EXIT POLL: Five reflections on Ireland’s Yes

In the absence of any definitive figures, I’m going to cave in and do what I always criticise others for doing- jump to a few conclusions, engage in a bit of hyperbole and speculation and all the rest.

1. Judging by reports from several areas, Labour has finally abandoned- and been abandoned by – Ireland’s working class.

The party of Connolly said “Yes”, those who still believe in his ideals said “No”. Soon to join the PDs, and not before time, they sold out their principles so that the old guard could have one last grab for power. History will not be kind to Europe’s most right-wing worker’s movement.

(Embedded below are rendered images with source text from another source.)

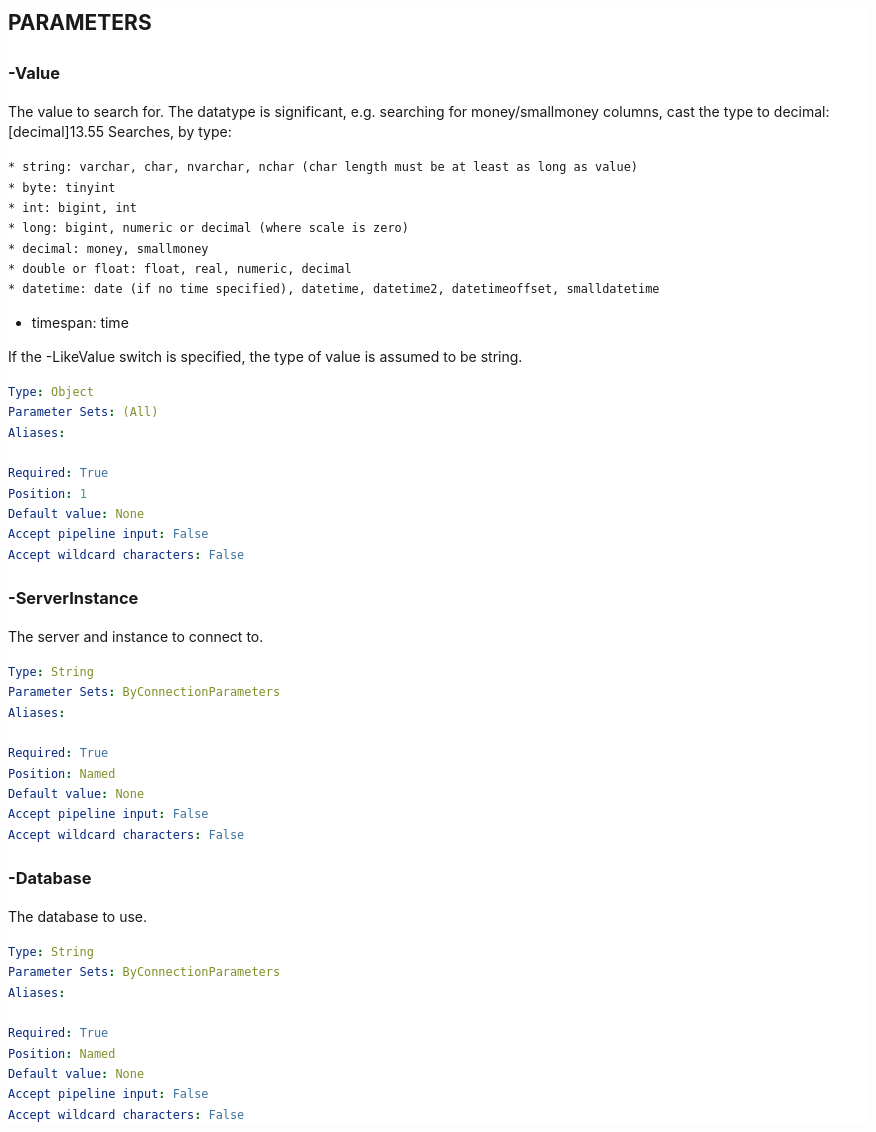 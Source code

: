 ## PARAMETERS

### -Value
The value to search for.
The datatype is significant, e.g.
searching for money/smallmoney columns, cast the type to decimal: \[decimal\]13.55
Searches, by type:

    * string: varchar, char, nvarchar, nchar (char length must be at least as long as value)
    * byte: tinyint
    * int: bigint, int
    * long: bigint, numeric or decimal (where scale is zero)
    * decimal: money, smallmoney
    * double or float: float, real, numeric, decimal
    * datetime: date (if no time specified), datetime, datetime2, datetimeoffset, smalldatetime
* timespan: time

If the -LikeValue switch is specified, the type of value is assumed to be string.

```yaml
Type: Object
Parameter Sets: (All)
Aliases:

Required: True
Position: 1
Default value: None
Accept pipeline input: False
Accept wildcard characters: False
```

### -ServerInstance
The server and instance to connect to.

```yaml
Type: String
Parameter Sets: ByConnectionParameters
Aliases:

Required: True
Position: Named
Default value: None
Accept pipeline input: False
Accept wildcard characters: False
```

### -Database
The database to use.

```yaml
Type: String
Parameter Sets: ByConnectionParameters
Aliases:

Required: True
Position: Named
Default value: None
Accept pipeline input: False
Accept wildcard characters: False
```
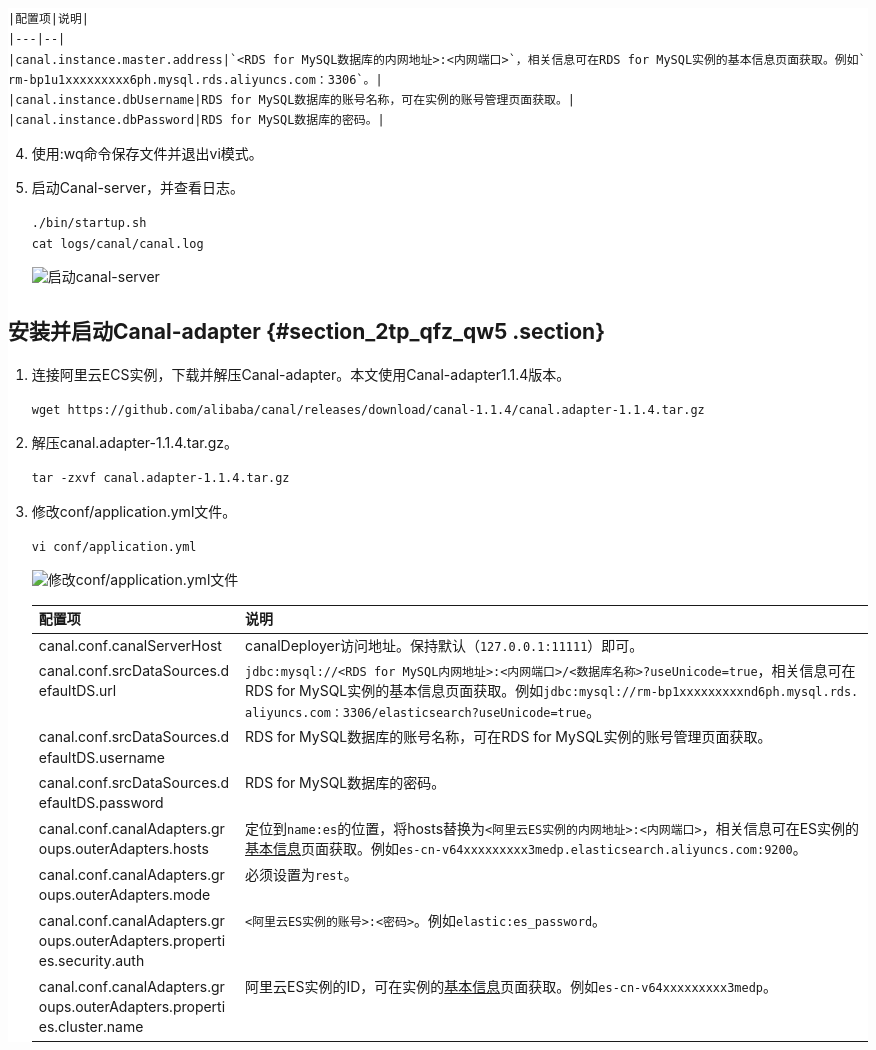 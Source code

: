     |配置项|说明|
    |---|--|
    |canal.instance.master.address|`<RDS for MySQL数据库的内网地址>:<内网端口>`，相关信息可在RDS for MySQL实例的基本信息页面获取。例如`rm-bp1u1xxxxxxxxx6ph.mysql.rds.aliyuncs.com：3306`。|
    |canal.instance.dbUsername|RDS for MySQL数据库的账号名称，可在实例的账号管理页面获取。|
    |canal.instance.dbPassword|RDS for MySQL数据库的密码。|

4.  使用:wq命令保存文件并退出vi模式。
5.  启动Canal-server，并查看日志。 

    ``` {#codeblock_00e_oyr_tun}
    ./bin/startup.sh
    cat logs/canal/canal.log
    ```

    ![启动canal-server](http://static-aliyun-doc.oss-cn-hangzhou.aliyuncs.com/assets/img/1630415/156816764159254_zh-CN.png)


## 安装并启动Canal-adapter {#section_2tp_qfz_qw5 .section}

1.  连接阿里云ECS实例，下载并解压Canal-adapter。本文使用Canal-adapter1.1.4版本。 

    ``` {#codeblock_9f5_zmc_w7y}
    wget https://github.com/alibaba/canal/releases/download/canal-1.1.4/canal.adapter-1.1.4.tar.gz
    ```

2.  解压canal.adapter-1.1.4.tar.gz。 

    ``` {#codeblock_kj4_wyt_8xa}
    tar -zxvf canal.adapter-1.1.4.tar.gz
    ```

3.  修改conf/application.yml文件。 

    ``` {#codeblock_1z7_8di_q11}
    vi conf/application.yml
    ```

    ![修改conf/application.yml文件](http://static-aliyun-doc.oss-cn-hangzhou.aliyuncs.com/assets/img/1630415/156816764159278_zh-CN.png)

    |配置项|说明|
    |---|--|
    |canal.conf.canalServerHost|canalDeployer访问地址。保持默认（`127.0.0.1:11111`）即可。|
    |canal.conf.srcDataSources.defaultDS.url|`jdbc:mysql://<RDS for MySQL内网地址>:<内网端口>/<数据库名称>?useUnicode=true`，相关信息可在RDS for MySQL实例的基本信息页面获取。例如`jdbc:mysql://rm-bp1xxxxxxxxxnd6ph.mysql.rds.aliyuncs.com：3306/elasticsearch?useUnicode=true`。|
    |canal.conf.srcDataSources.defaultDS.username|RDS for MySQL数据库的账号名称，可在RDS for MySQL实例的账号管理页面获取。|
    |canal.conf.srcDataSources.defaultDS.password|RDS for MySQL数据库的密码。|
    |canal.conf.canalAdapters.groups.outerAdapters.hosts|定位到`name:es`的位置，将hosts替换为`<阿里云ES实例的内网地址>:<内网端口>`，相关信息可在ES实例的[基本信息](../../../../cn.zh-CN/实例/基本信息/基本信息.md#)页面获取。例如`es-cn-v64xxxxxxxxx3medp.elasticsearch.aliyuncs.com:9200`。|
    |canal.conf.canalAdapters.groups.outerAdapters.mode|必须设置为`rest`。|
    |canal.conf.canalAdapters.groups.outerAdapters.properties.security.auth|`<阿里云ES实例的账号>:<密码>`。例如`elastic:es_password`。|
    |canal.conf.canalAdapters.groups.outerAdapters.properties.cluster.name|阿里云ES实例的ID，可在实例的[基本信息](../../../../cn.zh-CN/实例/基本信息/基本信息.md#)页面获取。例如`es-cn-v64xxxxxxxxx3medp`。|
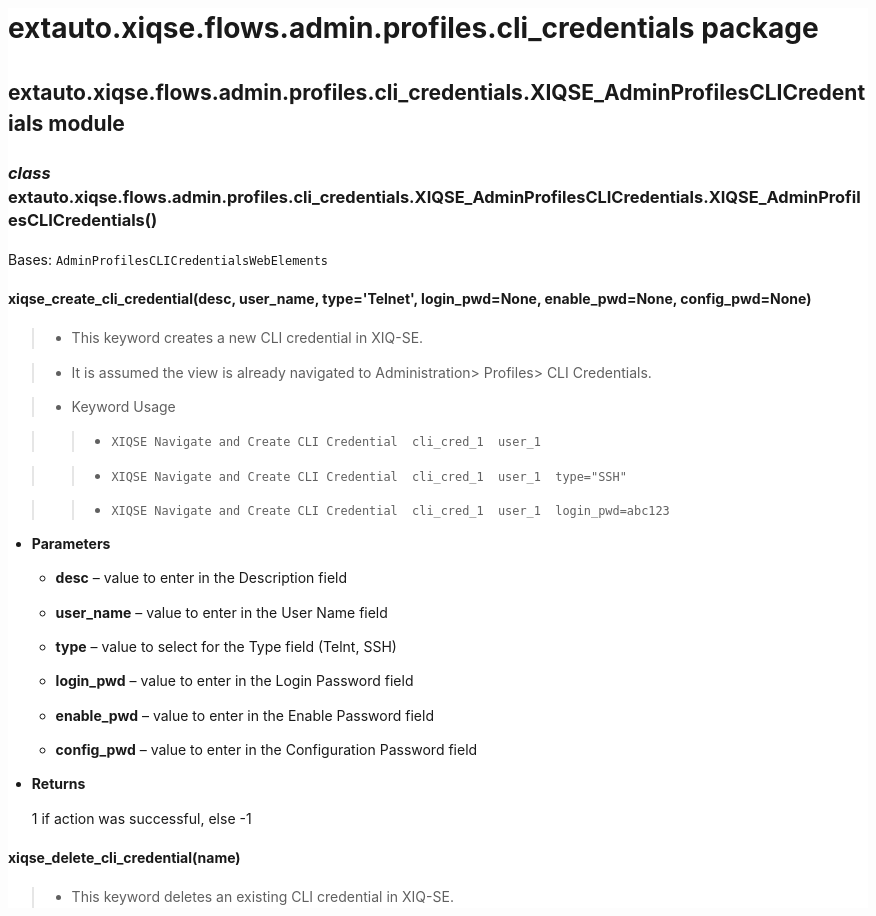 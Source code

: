 # extauto.xiqse.flows.admin.profiles.cli_credentials package

## extauto.xiqse.flows.admin.profiles.cli_credentials.XIQSE_AdminProfilesCLICredentials module


### _class_ extauto.xiqse.flows.admin.profiles.cli_credentials.XIQSE_AdminProfilesCLICredentials.XIQSE_AdminProfilesCLICredentials()
Bases: `AdminProfilesCLICredentialsWebElements`


#### xiqse_create_cli_credential(desc, user_name, type='Telnet', login_pwd=None, enable_pwd=None, config_pwd=None)
> 
> * This keyword creates a new CLI credential in XIQ-SE.


> * It is assumed the view is already navigated to Administration> Profiles> CLI Credentials.


> * Keyword Usage

> > 
> > * `XIQSE Navigate and Create CLI Credential  cli_cred_1  user_1`


> > * `XIQSE Navigate and Create CLI Credential  cli_cred_1  user_1  type="SSH"`


> > * `XIQSE Navigate and Create CLI Credential  cli_cred_1  user_1  login_pwd=abc123`


* **Parameters**

    
    * **desc** – value to enter in the Description field


    * **user_name** – value to enter in the User Name field


    * **type** – value to select for the Type field (Telnt, SSH)


    * **login_pwd** – value to enter in the Login Password field


    * **enable_pwd** – value to enter in the Enable Password field


    * **config_pwd** – value to enter in the Configuration Password field



* **Returns**

    1 if action was successful, else -1



#### xiqse_delete_cli_credential(name)
> 
> * This keyword deletes an existing CLI credential in XIQ-SE.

2. Enda Kenny is a pathetically inept politician – but that doesn’t matter now, as we’ve ceded everything to Europe. Political history will pass a harsh judgement on Kenny’s hide-and-seek act; holder of an office already gelded by the ineptitude of his predecessors, he gave the rest away without a fight.

3. Twitter is a terrible barometer of political sentiment. It failed to adequately reflect the fear and confusion experienced by most Irish voters as they went to the polls. The yes side mostly came across as braying idealists, the nos as merchants of doom.

But worst of all were the parties themselve, and the odious ógras that polluted the timelne of every broadcast debate with scripted, inane platitudes that contributed nothing.

The born-again fervour of those in charge of the official accounts of the political parties indicates that they  clearly have no understanding of social media, or of democracy in genreal – it’s a dialogue, not a broadcast medium. And shouting your opinion is bad manners, wherever you do it.

4. Markets continue to slide, indicating the irrelevance of a Yes vote. Whereas a no vote- similar to those in genreal and presidential elections in Greece and France respectively – would have given pause for thought, we have silently acquiesced. We were essentially voting on behalf of everyone who couldn’t, and there’s a good chance we disappointed a lot of them.

5. In voting yes, we have enshrined the ideology of small government in the constitution. This is the single most damning effect of the treaty, as it limits governments in the application of Keynesian solutions to economic problems.

Despite market reaction to austerity and debt, despite Bo Lundgren (architect of the solution during Sweden’s 90s crisis) saying stimulus is a necessary as austerity, despite Nobel laureate Paul Krugman’s late statements,  we did what the neoliberal movement all over the world has envisaged, and voted to enshrine their ideology as part of our national laws.

Just as this treaty had no chance of bringing stability (check out the indifferent market reaction), the fiscal treaty itself cannot bring certainty. Different problems and different circumstances call for different  solutions- instead of having the freedom to choose from them, we have gone ahead and written the only ones proven not to work into law.